• **WORK TASK**
In the entries below, find each line with the word "scale" and pull it out.

------ DATASET RECORDS ------

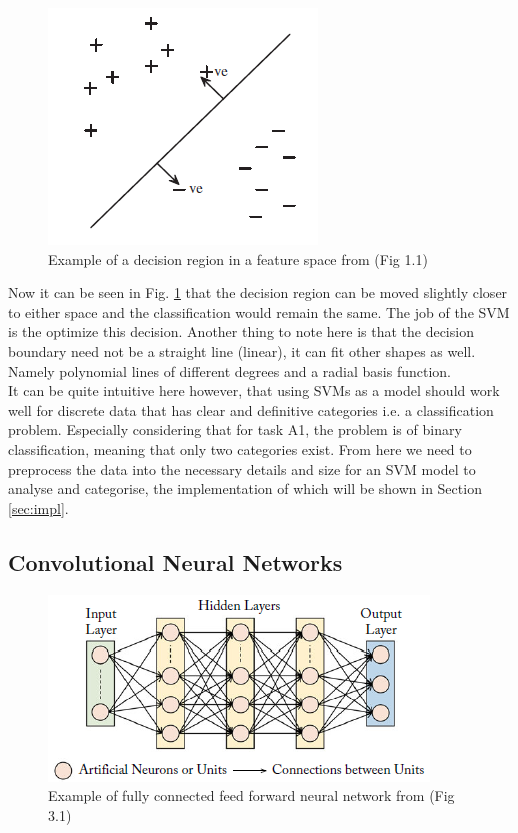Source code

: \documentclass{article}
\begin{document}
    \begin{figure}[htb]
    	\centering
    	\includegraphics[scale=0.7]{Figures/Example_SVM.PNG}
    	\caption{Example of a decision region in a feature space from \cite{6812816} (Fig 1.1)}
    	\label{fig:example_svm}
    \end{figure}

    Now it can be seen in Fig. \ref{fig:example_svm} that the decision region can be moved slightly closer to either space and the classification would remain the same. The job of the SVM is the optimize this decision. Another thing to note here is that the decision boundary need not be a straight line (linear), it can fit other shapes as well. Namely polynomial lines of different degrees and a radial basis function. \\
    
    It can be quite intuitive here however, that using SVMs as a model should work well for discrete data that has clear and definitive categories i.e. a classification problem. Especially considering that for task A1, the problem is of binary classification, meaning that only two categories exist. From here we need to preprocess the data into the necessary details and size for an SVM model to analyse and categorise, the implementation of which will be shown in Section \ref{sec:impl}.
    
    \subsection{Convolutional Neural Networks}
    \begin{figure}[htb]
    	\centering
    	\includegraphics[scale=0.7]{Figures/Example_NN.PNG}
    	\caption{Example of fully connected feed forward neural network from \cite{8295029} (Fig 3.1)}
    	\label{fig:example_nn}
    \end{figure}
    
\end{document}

------
------ DATASET RECORDS ------

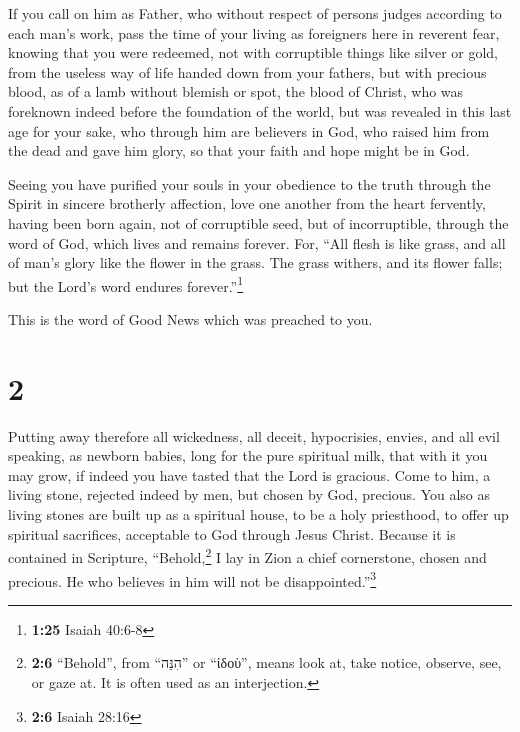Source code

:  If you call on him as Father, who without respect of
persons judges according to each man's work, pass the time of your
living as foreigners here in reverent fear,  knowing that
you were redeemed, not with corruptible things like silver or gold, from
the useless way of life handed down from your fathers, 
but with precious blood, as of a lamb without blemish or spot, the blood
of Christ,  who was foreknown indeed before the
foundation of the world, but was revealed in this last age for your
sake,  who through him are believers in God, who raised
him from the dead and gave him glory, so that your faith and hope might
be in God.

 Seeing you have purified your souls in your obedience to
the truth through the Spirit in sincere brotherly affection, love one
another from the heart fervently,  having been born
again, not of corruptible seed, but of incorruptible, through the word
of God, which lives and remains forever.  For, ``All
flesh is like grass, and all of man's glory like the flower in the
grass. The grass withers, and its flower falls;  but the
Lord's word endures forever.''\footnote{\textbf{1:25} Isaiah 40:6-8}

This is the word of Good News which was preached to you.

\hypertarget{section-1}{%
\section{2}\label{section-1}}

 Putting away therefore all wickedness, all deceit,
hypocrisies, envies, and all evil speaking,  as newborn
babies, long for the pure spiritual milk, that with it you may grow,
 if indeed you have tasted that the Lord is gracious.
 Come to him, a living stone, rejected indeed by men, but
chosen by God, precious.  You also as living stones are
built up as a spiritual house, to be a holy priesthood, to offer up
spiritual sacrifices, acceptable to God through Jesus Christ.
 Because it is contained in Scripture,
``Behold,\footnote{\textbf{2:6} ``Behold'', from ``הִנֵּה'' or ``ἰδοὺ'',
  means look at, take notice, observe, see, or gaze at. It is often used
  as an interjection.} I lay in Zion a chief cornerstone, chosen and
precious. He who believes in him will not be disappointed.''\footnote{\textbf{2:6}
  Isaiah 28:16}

------
------ DATASET RECORDS ------

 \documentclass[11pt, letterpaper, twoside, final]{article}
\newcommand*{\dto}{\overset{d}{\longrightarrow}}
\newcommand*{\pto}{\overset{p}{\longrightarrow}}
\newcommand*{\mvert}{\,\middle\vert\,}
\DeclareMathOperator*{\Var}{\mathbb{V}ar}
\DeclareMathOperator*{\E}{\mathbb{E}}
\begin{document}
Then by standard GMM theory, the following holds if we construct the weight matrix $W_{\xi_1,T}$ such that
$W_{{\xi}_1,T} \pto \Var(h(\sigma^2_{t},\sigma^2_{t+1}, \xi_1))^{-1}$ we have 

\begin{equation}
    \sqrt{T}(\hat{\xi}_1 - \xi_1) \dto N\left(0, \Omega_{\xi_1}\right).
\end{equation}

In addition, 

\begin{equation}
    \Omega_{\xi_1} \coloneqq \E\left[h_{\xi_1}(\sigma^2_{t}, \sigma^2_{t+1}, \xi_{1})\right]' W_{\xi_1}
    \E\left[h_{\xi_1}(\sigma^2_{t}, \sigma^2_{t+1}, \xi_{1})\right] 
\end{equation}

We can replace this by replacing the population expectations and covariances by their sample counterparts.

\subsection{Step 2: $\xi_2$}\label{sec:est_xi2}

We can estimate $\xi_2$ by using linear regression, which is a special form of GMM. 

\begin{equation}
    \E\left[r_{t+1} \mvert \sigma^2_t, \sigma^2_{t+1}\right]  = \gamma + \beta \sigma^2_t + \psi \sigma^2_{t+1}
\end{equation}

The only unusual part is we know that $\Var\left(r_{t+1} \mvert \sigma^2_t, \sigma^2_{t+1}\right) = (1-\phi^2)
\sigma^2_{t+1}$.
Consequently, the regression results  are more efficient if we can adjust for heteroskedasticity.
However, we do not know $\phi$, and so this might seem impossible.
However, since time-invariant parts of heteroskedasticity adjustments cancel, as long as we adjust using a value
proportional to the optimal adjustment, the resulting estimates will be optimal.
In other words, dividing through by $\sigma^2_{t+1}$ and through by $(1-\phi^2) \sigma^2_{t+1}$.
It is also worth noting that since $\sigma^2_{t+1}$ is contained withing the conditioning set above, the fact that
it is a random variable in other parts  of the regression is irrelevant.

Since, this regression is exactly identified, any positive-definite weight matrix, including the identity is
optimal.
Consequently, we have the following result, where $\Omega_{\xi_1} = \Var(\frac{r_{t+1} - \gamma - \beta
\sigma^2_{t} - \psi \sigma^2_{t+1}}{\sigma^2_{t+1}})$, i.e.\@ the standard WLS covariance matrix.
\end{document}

------

• **ANSWER TO THE PROBLEM**
    	\includegraphics[scale=0.7]{Figures/Example_SVM.PNG}
    	\includegraphics[scale=0.7]{Figures/Example_NN.PNG}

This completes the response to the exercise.